Motion City Soundtrack @ Metro Theatre Review

Motion City Soundtrack
Bron is a Melbourne-based science journalist who loves to return 'home' to a band room any chance she gets. She has 25 years' experience and has worked for Rolling Stone, Blunt, The Sydney Morning Herald, JUICE and many more.

It’s never easing saying goodbye, but there’s some happiness that can be taken from it when you’re told in person.


In this case, Minneapolis emo pop-punks Motion City Soundtrack came back to treat their loyal Australian fans with farewell shows including the Metro Theatre (8 September), before an indefinite hiatus. Hey, it’s better than getting a text about a break-up, right?

It was fitting that suburban Sydney upstarts With Confidence scored the support slot. After all, when Motion City Soundtrack toured their seminal 2005 album ‘Commit This To Memory’, two of the four boys were in the audience celebrating one of their favourite bands. They’ve come a long way since then, of course, signing to US label Hopeless Records, played the US Warped Tour and are putting out their debut album 'Better Weather'.

Much of that set got a run on the night, with plenty of With Confidence fans singing out the catchy choruses to album favourites ‘Higher’, ‘Voldemort’ and ‘We’ll Be OK’. The band’s raw enthusiasm has been tamed and tempered impressively, no doubt due to their bigger-show experience, and their anthemic pop-punk riffs and emo-tinted lyrics set them up as one of the country’s best in the scene right now: something reflected in the numbers who’d turned up to see them.

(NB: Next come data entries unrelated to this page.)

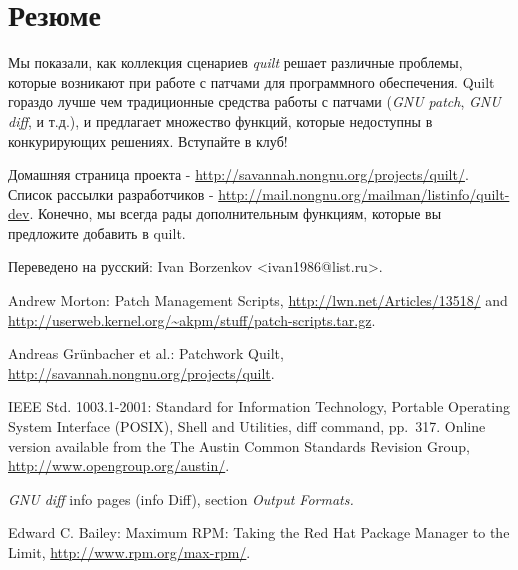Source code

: \documentclass{article}
\newcommand{\prog}[1]{\textit{#1}}
\begin{document}


\section{Резюме}

Мы показали, как коллекция сценариев \textit{quilt} решает различные проблемы, которые возникают при работе с патчами для программного обеспечения. Quilt гораздо лучше чем традиционные средства работы с патчами (\prog{GNU patch}, \prog{GNU diff}, и т.д.), и предлагает множество функций, которые недоступны в конкурирующих решениях. Вступайте в клуб!

Домашняя страница проекта - \url{http://savannah.nongnu.org/projects/quilt/}. Список рассылки разработчиков - \url{http://mail.nongnu.org/mailman/listinfo/quilt-dev}.
Конечно, мы всегда рады дополнительным функциям, которые вы предложите добавить в quilt.

Переведено на русский: Ivan Borzenkov <ivan1986@list.ru>.

\begin{thebibliography}{XX}

Andrew Morton: Patch Management Scripts,
\url{http://lwn.net/Articles/13518/} and
\url{http://userweb.kernel.org/~akpm/stuff/patch-scripts.tar.gz}.

Andreas Grünbacher et al.: Patchwork Quilt,
\url{http://savannah.nongnu.org/projects/quilt}.

IEEE Std. 1003.1-2001: Standard for Information Technology, Portable
Operating System Interface (POSIX), Shell and Utilities, diff
command, pp.~317. Online version available from the The Austin Common
Standards Revision Group, \url{http://www.opengroup.org/austin/}.

\textit{GNU diff} info pages (\textsf{info Diff}), section \textit{Output
Formats.}

Edward C. Bailey: Maximum RPM: Taking the Red Hat Package Manager to the
Limit, \url{http://www.rpm.org/max-rpm/}.

\end{thebibliography}

\end{document}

Coming out to the Beastie Boys over the PA – one of frontman Justin Pierre’s favourite hip hop acts – the singer launched solo into ‘Back To The Beat’, with the rest of the band joining him a few bars in. It was hard to miss the brevity of the occasion despite the band’s upbeat tunes and affable delivery, but Motion City Soundtrack and their fans did their best to delay the inevitable, tearing through a greatest hits set and thankfully largely steering clear of recent material.

‘Her Words Destroyed My Planet’, ‘LG Fuad’, ‘Make Out Kids’ and ‘Last Night’ were early contenders as highlights, until they rolled out ‘Attractive Today’, the insanely catchy ‘This Is For Real’ from 2007’s excellent ‘Even If It Kills Me’ and real tearjerker ‘Hold Me Down’. By the time the unmistakable drum fill kicked off their biggest ‘hit’ in ‘Commit This To Memory’’s ‘Everything Is Alright’, they’d played nearly 20 songs of all killer no filler.

An emotional Pierre kept the words simple, with a few thank-yous and emphatic goodbyes, and there were some tears in the house by the time they returned for an encore featuring ‘Even If It Kills Me’ and, fittingly, ‘The Future Freaks Me Out’.

While Motion City Soundtrack never had the reverence of peers like Fall Out Boy and Jimmy Eat World, or had nearly enough power-pop and indie-rock fans as their music certainly deserved – after all, on this night there was even a punter in a Replacements shirt buying beers – looking back over their career it’s not hard to see why fans have held them dear for so long.

This farewell may have been a tough one, but on this night at least everyone got the chance to celebrate nearly 20 years together.